Beyond the World We Know: Abstraction in Photography

The Norton Simon exhibit features fine prints by some of the 20th century’s great photographers.

The Norton Simon is renowned for its expansive art collections, and its new exhibit Beyond the World We Know: Abstraction in Photography (Nov. 22-April 6, 2020) maintains that reputation. The exhibition offers visitors a unique, intimate experience featuring works by some of the 20th century’s most acclaimed photographers, including Barbara Morgan, Frederick Sommer, Arthur Siegel, Minor White, and Edward Weston.

“Photography is often thought of as a ‘truth’ event: the depiction of a person or an event. [Even] posts on social media or for commemorative purposes are examples,” explains Gloria Williams Sander, curator of the exhibition. In her selection, she looked to photo artists who used the tools of their medium—not just the camera, but also enlargers and the darkroom and its accoutrements—to tilt viewers’ expectations of what photography can do. “All of the artists in the exhibit were born before the mid-20th century, so their work is far in advance of digital editing programs,” Sander says.
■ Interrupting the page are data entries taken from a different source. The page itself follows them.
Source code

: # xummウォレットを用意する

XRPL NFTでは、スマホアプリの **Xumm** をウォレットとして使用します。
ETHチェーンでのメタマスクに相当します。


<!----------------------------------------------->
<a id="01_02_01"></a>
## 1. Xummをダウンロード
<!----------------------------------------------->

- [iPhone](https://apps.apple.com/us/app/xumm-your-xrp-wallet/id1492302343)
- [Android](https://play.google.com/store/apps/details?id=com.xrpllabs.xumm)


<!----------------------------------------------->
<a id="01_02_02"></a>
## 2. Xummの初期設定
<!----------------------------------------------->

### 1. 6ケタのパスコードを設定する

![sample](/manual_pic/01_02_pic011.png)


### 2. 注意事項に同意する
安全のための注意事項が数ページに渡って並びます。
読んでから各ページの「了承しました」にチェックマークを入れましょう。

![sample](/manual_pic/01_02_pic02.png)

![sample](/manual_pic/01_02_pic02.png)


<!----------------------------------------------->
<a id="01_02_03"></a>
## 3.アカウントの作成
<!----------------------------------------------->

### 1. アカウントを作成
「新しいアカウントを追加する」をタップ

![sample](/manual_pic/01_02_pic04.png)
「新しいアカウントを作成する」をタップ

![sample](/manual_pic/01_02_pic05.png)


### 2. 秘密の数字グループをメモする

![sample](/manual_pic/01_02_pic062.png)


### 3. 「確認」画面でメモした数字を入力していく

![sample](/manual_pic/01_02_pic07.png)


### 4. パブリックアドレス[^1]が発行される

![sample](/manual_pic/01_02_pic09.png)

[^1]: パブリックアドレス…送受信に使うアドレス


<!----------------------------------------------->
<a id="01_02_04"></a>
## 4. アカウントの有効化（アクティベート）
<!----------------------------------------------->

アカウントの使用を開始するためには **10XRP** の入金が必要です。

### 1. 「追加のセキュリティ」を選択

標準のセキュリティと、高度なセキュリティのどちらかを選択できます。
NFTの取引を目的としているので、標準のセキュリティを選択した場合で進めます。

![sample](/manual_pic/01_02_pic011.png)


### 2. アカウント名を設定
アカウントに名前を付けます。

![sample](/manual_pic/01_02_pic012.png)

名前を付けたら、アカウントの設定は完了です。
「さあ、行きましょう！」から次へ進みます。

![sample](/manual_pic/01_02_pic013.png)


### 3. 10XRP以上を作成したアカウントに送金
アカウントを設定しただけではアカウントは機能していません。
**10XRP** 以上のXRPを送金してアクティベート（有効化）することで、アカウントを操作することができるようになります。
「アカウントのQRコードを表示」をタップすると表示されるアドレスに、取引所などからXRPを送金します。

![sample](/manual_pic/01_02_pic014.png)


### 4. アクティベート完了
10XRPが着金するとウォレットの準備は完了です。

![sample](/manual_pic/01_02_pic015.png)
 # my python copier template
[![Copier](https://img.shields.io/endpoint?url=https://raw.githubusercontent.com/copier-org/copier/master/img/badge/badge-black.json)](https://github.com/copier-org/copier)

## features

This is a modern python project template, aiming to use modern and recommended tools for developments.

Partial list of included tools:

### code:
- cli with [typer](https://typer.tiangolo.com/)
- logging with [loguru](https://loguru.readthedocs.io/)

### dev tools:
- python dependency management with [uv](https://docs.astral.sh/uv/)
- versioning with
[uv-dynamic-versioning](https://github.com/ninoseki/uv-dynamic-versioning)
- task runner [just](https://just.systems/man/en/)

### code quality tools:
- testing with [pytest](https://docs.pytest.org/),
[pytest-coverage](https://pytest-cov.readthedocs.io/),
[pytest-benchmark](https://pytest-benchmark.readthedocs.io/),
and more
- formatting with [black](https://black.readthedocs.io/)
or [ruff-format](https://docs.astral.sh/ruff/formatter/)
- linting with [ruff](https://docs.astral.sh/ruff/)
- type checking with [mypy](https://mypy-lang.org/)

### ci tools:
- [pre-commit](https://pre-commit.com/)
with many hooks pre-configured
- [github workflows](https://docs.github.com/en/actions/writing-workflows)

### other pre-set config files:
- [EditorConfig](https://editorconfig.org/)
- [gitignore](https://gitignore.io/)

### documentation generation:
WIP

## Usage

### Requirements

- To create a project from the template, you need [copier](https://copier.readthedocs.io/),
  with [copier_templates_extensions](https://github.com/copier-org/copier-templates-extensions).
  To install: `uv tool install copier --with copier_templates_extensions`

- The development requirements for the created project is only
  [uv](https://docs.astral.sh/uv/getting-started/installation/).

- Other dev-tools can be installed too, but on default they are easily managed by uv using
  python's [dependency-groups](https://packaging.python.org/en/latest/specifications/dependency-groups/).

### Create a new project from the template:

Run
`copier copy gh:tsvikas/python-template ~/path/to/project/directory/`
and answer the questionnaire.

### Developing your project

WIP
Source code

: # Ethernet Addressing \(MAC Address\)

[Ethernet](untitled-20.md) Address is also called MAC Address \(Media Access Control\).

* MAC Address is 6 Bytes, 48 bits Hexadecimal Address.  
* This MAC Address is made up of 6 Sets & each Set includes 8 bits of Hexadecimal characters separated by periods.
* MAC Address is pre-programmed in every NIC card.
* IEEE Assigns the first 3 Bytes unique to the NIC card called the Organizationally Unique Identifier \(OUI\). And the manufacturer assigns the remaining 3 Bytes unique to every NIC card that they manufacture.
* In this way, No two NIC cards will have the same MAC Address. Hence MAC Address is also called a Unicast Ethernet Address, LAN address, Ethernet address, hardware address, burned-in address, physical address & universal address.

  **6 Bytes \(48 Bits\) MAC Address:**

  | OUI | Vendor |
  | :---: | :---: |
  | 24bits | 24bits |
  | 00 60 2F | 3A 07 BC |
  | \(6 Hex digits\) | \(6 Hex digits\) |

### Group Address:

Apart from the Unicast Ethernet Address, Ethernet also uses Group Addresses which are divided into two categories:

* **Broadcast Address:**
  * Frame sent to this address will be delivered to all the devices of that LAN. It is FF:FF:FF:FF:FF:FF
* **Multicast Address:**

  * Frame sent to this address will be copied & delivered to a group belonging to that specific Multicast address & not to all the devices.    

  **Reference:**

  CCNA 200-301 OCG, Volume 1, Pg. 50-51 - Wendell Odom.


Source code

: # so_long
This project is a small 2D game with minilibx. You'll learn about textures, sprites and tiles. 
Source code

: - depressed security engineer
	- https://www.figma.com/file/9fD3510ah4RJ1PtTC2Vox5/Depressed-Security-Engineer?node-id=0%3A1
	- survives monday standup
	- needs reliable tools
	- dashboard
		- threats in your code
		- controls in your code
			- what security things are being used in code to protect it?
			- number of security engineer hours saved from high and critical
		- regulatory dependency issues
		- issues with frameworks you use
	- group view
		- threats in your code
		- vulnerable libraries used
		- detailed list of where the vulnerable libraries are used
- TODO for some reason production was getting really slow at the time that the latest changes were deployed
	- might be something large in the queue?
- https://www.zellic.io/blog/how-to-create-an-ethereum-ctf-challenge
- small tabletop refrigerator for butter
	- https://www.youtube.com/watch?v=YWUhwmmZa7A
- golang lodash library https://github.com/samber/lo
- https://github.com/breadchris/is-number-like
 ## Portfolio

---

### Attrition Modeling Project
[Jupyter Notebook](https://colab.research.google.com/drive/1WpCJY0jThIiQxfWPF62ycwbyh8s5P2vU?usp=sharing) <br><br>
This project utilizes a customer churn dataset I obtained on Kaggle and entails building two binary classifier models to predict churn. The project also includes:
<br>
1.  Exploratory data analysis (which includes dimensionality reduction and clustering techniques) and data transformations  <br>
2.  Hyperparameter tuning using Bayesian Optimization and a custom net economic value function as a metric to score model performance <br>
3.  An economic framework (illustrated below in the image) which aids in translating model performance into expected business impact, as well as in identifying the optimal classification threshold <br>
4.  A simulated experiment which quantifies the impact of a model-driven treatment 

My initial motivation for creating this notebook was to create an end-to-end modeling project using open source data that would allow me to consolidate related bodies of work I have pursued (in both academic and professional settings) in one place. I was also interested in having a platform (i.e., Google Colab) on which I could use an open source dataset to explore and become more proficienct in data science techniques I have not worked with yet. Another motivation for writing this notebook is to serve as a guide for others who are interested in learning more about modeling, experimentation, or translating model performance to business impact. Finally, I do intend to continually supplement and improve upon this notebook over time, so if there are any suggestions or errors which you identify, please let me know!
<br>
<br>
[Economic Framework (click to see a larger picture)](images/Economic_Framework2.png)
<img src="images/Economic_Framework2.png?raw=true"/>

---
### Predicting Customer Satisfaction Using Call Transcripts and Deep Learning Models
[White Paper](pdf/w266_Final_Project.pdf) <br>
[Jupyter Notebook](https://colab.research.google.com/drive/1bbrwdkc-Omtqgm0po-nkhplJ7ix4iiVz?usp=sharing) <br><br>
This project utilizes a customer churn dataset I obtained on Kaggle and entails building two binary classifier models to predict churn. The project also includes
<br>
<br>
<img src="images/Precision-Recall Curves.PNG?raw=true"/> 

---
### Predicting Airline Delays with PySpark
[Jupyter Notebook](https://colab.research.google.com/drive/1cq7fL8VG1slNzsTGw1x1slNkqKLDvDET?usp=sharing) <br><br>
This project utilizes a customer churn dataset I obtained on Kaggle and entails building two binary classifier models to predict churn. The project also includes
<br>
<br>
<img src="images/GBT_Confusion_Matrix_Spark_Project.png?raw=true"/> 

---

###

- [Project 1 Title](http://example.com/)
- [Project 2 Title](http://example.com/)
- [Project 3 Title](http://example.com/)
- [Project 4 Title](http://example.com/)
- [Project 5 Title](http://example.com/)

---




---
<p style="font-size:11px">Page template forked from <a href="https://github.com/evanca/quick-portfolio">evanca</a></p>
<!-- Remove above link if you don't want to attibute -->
Beyond the World We Know provides an opportunity to look at the more expressive possibilities of photography and the ways in which elements such as light, shadow, pattern, and point of view can be manipulated. “I hope visitors will take away an appreciation for the unique photography produced through the chemical mysteries of the darkroom,” Sander says, “and for the creativity of the artists who employed strategies, from extreme close-up and cropping to solarization and light drawing, and even to creating photographs without the camera.”